Sometimes Max liked to get himself lost on purpose.
It wasn't exactly an easy thing to do in the little town of BlueCastle, population not-nearly-fucking-enough, where he'd lived since the age of eight and had spent the better part of a decade learning to navigate. Two left turns anywhere a person walked, at any given time, and they'd be right back to START within the hour.
They would not collect two-hundred, but more often than not, would pay it in some made-up fine.
The most interesting thing about BlueCastle was its namesake. To anyone who didn't know it, it brought to mind images of historical brilliance or long-forgotten myths of knights, but the reality was far different. BlueCastle was a little town, smack dab in the center of possibly the most boring state in the whole of the Midwest. There was nothing to do and nothing to see, and nobody interesting to meet. It was, as far as Max were concerned, prime for a bombing, if he wasn't so sure that within the day, the little town wouldn't spring back from the ashes, defiant in it's insistence to exist
BlueCastle was like that. In the same day Max were sure there were no redeeming qualities about it, it would find a way to remind him of how strange the little town could be. While there was nothing to do and nothing to see and nobody to meet, things would happen that the nobody's could quite explain.

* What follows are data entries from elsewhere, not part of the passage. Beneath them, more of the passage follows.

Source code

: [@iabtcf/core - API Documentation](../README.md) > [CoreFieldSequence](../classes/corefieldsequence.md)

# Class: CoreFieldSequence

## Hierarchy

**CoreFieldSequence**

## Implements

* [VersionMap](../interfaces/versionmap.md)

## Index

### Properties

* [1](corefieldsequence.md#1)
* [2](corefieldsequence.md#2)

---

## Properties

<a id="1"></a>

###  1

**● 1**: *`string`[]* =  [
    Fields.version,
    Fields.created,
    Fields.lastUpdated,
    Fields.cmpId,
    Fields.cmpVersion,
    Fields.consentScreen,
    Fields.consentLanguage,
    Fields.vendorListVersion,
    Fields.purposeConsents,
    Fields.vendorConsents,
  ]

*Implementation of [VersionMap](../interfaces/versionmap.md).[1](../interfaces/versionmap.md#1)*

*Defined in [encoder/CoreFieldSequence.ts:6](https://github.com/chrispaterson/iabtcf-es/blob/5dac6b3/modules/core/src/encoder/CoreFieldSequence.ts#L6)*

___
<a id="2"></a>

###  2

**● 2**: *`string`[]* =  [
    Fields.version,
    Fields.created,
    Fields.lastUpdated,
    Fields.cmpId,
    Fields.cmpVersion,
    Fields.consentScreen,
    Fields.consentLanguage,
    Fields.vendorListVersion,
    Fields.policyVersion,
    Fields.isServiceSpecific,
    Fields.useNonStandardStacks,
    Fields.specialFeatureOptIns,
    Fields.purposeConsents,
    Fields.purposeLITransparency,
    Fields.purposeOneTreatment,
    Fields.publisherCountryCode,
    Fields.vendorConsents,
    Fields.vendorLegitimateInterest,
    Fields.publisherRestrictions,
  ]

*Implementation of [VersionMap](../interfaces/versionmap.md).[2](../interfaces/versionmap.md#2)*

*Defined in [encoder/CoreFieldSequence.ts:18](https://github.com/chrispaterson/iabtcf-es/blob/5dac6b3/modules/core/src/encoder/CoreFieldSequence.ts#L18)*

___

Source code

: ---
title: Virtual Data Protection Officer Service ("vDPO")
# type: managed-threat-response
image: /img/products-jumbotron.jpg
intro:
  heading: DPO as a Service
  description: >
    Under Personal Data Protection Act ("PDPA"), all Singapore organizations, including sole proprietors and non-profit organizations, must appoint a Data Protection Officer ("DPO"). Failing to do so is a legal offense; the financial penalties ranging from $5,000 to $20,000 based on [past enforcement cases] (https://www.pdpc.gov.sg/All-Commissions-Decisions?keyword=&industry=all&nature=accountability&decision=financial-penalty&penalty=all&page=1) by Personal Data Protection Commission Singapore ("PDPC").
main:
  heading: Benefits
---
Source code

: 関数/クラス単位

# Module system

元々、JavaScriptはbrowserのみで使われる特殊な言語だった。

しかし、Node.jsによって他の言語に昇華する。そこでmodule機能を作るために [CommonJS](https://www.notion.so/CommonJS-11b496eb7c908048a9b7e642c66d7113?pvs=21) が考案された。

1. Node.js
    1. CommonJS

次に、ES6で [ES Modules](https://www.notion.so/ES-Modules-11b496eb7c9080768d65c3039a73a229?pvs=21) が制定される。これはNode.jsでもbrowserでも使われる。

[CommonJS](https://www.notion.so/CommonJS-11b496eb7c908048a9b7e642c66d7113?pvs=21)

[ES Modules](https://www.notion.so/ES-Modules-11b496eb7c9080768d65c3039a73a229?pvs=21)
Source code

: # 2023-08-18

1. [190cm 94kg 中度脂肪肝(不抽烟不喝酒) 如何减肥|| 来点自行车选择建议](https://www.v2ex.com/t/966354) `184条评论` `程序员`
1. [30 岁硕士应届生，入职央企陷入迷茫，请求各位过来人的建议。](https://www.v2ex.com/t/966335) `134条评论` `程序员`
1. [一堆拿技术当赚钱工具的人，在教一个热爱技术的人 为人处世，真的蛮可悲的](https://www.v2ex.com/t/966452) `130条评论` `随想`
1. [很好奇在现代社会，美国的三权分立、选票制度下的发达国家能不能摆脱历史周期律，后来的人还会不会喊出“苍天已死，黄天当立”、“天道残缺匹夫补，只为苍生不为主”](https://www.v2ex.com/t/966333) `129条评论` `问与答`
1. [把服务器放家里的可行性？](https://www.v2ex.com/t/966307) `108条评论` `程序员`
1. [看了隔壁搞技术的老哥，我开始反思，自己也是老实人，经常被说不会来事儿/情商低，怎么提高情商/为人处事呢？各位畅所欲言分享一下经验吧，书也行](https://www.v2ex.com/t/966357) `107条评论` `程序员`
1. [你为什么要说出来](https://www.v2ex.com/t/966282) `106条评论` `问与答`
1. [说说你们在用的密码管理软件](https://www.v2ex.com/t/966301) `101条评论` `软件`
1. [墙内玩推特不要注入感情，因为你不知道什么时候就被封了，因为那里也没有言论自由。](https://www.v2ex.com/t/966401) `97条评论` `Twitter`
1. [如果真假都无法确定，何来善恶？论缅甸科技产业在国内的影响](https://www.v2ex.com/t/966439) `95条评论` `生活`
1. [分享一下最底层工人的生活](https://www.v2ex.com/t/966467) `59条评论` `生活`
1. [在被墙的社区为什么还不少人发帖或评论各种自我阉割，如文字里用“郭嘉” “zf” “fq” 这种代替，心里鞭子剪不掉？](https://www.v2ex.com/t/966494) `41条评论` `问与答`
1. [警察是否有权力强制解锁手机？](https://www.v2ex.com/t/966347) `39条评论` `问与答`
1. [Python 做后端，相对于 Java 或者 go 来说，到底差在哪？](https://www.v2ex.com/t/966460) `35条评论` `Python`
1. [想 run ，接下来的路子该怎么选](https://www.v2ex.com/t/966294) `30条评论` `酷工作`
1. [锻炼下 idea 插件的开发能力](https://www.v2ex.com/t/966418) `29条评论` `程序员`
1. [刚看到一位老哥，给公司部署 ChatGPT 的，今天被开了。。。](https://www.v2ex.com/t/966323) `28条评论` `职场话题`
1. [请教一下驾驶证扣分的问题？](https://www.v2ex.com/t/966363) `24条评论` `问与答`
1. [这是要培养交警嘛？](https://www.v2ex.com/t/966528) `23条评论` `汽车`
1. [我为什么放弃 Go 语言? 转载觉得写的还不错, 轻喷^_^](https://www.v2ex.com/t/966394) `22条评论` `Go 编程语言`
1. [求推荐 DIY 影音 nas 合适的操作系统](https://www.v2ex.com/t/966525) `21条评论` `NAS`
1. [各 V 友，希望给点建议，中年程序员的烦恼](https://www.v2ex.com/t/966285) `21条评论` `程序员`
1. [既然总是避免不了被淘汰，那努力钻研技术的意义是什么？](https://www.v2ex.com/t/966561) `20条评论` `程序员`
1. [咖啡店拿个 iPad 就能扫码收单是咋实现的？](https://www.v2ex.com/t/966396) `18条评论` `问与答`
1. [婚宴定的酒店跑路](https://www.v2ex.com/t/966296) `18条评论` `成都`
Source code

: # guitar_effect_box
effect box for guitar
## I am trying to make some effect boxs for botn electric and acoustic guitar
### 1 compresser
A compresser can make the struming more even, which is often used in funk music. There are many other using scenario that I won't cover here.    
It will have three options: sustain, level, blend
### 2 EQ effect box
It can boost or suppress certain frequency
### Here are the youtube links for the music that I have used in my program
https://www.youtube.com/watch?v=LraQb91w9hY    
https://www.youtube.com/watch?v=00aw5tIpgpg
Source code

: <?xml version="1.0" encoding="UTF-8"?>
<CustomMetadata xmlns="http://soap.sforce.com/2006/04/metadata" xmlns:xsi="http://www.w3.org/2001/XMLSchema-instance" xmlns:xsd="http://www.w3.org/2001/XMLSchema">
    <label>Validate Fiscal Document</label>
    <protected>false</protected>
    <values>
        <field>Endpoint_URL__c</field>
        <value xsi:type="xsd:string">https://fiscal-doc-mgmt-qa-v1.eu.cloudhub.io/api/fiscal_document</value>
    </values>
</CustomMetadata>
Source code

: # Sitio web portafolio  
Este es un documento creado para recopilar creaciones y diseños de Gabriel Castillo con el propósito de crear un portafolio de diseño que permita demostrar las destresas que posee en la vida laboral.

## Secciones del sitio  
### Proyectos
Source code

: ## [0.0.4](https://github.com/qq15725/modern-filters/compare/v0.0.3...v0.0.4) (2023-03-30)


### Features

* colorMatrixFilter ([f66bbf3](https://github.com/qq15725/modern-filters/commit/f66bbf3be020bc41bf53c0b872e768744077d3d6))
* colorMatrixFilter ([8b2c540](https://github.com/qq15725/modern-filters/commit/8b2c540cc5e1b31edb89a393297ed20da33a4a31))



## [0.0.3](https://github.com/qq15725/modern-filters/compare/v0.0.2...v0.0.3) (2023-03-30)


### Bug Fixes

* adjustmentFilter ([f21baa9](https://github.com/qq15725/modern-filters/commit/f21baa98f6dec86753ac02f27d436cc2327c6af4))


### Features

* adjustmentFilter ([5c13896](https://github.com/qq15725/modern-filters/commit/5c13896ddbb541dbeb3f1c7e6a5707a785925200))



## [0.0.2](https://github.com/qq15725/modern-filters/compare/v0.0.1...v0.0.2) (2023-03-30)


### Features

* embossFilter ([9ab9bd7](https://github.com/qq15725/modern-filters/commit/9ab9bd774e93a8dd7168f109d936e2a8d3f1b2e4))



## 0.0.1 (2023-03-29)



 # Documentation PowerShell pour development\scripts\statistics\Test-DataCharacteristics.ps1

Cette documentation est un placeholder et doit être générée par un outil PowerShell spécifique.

A gust of wind that carried a note like a melody. A pop-up-shop selling strange wares that would disappear within the same day of appearing, and nobody could quite remember when or who was responsible for it. Or, as of recently, talk about a strange, tall man that nobody had seen before, wearing funny, colorful clothes, in the corner of their eyes.
But Max reckoned it was all, at the end of the day, a lot of talk. In a town so small, stories were bound to pop up, and Max would have been lying if he said he wasn't responsible for a few himself. It was one of the few ways he could keep himself entertained, and he liked to see how fast a story could spread from one side of town to the other. The stranger, he learned, the quicker.
The stranger, he learned, the quicker
There was really no truly getting lost, like Max wanted.
But he liked to try.
Max Rivers was nothing if not ambitious, after all, which said a lot, given his teachers spent quite a bit of their time drilling into him that ambition was something he had a severe lack thereof.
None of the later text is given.